• **TASK TO CARRY OUT**: In the data below, find each line that contains the word "CSCI" and copy it.

══ DATA FOR THIS EXERCISE

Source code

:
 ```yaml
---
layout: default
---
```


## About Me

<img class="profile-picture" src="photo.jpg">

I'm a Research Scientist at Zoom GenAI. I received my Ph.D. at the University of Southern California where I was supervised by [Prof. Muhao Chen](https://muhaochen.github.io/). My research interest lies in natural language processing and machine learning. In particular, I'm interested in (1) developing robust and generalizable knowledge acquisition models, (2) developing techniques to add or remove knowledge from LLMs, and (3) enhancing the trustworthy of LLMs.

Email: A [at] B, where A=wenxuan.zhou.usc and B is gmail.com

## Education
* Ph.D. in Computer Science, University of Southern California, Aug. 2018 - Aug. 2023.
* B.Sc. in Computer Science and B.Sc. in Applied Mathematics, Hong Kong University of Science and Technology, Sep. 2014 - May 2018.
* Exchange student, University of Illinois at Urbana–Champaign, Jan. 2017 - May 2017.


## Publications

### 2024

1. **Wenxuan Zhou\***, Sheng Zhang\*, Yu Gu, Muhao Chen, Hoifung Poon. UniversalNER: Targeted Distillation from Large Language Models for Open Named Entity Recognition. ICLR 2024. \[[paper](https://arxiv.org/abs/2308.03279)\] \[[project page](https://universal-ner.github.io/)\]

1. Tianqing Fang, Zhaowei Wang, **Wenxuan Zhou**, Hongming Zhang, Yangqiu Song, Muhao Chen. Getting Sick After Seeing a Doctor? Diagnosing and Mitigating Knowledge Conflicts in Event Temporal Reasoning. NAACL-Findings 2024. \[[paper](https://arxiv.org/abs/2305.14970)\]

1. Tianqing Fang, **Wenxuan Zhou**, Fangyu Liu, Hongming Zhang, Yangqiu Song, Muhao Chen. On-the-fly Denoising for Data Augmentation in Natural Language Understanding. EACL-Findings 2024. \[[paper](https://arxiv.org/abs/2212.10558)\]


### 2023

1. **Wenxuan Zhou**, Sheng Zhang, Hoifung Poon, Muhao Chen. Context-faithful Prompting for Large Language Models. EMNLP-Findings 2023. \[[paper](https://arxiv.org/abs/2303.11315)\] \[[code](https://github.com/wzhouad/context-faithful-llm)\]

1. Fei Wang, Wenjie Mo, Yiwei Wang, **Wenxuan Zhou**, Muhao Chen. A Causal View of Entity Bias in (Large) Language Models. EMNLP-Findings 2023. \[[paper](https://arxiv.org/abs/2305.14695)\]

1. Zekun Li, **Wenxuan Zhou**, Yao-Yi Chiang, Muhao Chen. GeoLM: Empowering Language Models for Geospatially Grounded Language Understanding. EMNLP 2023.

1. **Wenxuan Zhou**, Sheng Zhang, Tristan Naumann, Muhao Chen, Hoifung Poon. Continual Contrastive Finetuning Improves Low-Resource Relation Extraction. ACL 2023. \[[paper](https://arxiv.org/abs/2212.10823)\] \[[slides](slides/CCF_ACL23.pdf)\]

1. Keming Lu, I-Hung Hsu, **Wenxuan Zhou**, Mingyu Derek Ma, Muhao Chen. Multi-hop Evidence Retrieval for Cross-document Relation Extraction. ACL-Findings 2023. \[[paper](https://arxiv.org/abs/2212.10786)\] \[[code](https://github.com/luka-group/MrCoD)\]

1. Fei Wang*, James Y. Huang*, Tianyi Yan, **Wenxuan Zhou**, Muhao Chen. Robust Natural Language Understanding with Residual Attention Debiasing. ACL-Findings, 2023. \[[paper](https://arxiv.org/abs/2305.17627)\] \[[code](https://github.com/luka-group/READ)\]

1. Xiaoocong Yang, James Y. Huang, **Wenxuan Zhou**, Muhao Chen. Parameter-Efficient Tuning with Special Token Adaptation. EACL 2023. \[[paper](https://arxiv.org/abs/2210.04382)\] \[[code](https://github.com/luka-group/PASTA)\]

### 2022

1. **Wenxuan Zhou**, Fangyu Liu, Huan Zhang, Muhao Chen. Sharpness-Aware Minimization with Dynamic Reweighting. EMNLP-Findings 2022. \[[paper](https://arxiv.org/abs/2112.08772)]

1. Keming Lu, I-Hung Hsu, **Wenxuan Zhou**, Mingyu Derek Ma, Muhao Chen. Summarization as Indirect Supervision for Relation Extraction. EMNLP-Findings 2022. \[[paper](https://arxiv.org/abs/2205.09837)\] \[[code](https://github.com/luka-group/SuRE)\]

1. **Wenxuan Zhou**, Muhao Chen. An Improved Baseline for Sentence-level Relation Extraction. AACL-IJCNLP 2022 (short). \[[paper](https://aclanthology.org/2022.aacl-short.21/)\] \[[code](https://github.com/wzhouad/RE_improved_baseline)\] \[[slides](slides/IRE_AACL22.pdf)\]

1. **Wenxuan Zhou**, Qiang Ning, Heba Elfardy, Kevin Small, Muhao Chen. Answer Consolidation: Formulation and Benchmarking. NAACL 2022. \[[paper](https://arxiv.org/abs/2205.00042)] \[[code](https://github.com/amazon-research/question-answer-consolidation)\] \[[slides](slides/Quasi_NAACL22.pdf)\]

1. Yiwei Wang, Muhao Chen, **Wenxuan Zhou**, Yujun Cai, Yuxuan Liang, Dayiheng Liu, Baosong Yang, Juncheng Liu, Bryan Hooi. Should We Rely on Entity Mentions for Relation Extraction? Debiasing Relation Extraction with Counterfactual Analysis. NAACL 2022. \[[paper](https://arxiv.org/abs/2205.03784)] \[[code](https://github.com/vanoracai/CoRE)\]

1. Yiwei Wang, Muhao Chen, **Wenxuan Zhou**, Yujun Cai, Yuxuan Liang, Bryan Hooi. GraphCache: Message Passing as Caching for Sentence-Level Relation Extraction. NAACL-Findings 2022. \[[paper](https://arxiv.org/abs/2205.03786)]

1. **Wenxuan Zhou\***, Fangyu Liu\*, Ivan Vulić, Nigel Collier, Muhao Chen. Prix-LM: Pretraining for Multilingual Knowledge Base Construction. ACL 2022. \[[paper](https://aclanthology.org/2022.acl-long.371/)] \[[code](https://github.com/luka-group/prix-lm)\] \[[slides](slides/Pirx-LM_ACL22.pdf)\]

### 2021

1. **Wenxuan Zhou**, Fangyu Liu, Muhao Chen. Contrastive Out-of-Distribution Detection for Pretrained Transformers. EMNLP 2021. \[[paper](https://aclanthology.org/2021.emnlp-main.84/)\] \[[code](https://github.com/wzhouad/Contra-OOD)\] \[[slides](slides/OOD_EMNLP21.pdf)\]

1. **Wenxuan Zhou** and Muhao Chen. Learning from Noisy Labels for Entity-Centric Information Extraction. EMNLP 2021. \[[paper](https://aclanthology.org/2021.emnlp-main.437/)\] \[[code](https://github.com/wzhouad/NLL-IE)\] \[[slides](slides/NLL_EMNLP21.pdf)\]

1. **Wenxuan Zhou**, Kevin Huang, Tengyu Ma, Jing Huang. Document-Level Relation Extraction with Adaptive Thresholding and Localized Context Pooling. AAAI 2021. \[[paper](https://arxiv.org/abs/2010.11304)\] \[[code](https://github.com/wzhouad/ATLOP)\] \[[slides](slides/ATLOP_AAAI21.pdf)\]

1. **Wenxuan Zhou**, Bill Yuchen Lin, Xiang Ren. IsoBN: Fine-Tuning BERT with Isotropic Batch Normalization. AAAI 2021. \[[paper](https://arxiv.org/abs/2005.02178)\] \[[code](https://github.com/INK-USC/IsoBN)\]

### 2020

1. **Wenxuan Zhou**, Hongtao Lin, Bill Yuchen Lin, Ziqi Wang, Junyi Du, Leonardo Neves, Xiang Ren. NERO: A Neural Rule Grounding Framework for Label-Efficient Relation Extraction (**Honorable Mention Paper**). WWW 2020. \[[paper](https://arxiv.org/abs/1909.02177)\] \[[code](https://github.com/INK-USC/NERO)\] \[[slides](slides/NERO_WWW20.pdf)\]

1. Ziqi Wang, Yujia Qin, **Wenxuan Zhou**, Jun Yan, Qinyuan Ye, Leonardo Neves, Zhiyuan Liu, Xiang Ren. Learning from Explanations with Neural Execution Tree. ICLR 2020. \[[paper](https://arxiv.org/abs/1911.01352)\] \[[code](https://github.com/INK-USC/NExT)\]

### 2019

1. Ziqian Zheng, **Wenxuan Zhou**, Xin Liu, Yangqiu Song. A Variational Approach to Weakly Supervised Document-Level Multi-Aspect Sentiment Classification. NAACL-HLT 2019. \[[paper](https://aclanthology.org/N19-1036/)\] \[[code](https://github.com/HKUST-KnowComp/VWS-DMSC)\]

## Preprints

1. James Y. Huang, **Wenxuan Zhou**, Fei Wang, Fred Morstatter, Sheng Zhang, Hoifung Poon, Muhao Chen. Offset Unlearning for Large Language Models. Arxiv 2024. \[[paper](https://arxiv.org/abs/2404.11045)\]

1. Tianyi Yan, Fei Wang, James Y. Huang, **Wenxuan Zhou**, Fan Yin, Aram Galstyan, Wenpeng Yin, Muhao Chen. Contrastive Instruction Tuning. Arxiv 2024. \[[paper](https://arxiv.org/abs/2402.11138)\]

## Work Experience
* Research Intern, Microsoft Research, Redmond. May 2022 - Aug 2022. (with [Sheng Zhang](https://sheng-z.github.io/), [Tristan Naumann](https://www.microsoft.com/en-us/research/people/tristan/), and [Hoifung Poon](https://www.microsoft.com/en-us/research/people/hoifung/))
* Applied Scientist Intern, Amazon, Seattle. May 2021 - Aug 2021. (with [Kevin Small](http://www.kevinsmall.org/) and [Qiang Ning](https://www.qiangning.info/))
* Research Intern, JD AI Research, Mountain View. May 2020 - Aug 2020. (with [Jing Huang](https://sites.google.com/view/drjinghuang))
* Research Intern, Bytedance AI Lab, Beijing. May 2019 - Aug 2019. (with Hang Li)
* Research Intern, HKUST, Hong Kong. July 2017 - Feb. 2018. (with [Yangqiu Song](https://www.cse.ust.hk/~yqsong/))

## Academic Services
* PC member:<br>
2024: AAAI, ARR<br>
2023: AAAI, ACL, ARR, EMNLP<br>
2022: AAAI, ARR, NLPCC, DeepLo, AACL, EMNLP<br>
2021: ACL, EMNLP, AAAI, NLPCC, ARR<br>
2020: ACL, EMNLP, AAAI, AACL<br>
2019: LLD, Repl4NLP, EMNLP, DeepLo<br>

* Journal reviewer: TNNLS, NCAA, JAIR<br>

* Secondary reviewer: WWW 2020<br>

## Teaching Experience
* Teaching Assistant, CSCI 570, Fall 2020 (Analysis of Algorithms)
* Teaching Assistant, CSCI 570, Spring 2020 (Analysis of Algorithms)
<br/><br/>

════

• **EXERCISE SOLUTION**:
* Teaching Assistant, CSCI 570, Fall 2020 (Analysis of Algorithms)
* Teaching Assistant, CSCI 570, Spring 2020 (Analysis of Algorithms)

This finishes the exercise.